=== DATA PROVIDED ===

================================

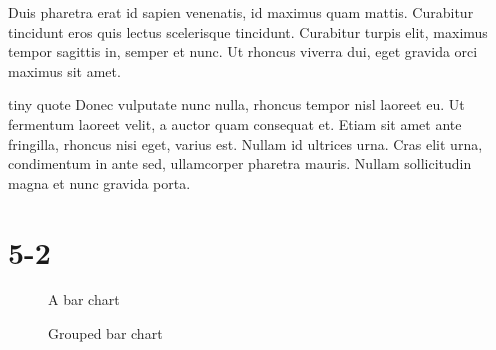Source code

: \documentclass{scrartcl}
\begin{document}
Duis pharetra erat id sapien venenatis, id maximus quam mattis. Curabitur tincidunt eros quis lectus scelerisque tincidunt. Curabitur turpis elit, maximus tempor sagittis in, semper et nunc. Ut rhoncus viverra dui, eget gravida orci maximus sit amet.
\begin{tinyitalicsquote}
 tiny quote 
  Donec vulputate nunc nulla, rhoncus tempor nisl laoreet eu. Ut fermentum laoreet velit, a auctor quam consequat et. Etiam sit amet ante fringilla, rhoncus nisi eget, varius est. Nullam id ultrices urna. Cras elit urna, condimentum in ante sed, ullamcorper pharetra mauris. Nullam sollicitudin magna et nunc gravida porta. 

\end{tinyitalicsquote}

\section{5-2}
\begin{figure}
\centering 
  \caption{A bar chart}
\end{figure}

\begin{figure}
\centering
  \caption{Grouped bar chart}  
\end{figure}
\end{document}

================================

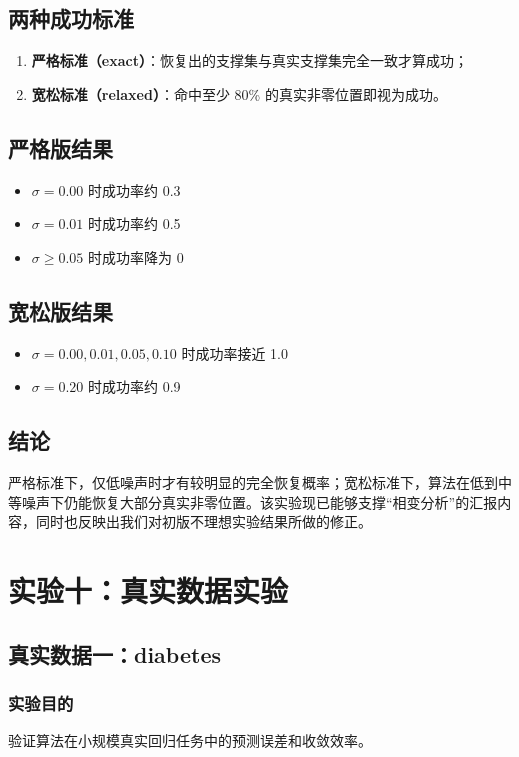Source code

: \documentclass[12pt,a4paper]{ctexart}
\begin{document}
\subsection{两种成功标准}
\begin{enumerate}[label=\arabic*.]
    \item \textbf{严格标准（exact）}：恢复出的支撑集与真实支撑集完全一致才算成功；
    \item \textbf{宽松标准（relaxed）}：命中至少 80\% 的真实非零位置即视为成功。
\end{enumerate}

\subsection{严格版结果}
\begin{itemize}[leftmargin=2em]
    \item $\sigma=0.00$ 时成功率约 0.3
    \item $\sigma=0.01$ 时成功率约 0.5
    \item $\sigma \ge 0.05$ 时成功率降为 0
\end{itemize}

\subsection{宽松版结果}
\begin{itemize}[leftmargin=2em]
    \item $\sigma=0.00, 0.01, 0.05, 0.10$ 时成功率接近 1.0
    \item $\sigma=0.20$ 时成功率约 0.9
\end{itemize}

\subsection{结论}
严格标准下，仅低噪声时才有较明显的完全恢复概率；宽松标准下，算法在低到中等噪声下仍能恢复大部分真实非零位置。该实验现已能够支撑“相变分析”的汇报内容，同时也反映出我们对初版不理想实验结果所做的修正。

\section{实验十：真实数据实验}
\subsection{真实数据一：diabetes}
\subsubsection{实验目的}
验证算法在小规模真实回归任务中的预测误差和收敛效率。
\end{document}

================================

=== THE PROBLEM ===
All lines in the listing above that contain "quam" should be shown.

=== WRITTEN ANSWER ===
Duis pharetra erat id sapien venenatis, id maximus quam mattis. Curabitur tincidunt eros quis lectus scelerisque tincidunt. Curabitur turpis elit, maximus tempor sagittis in, semper et nunc. Ut rhoncus viverra dui, eget gravida orci maximus sit amet.
  Donec vulputate nunc nulla, rhoncus tempor nisl laoreet eu. Ut fermentum laoreet velit, a auctor quam consequat et. Etiam sit amet ante fringilla, rhoncus nisi eget, varius est. Nullam id ultrices urna. Cras elit urna, condimentum in ante sed, ullamcorper pharetra mauris. Nullam sollicitudin magna et nunc gravida porta. 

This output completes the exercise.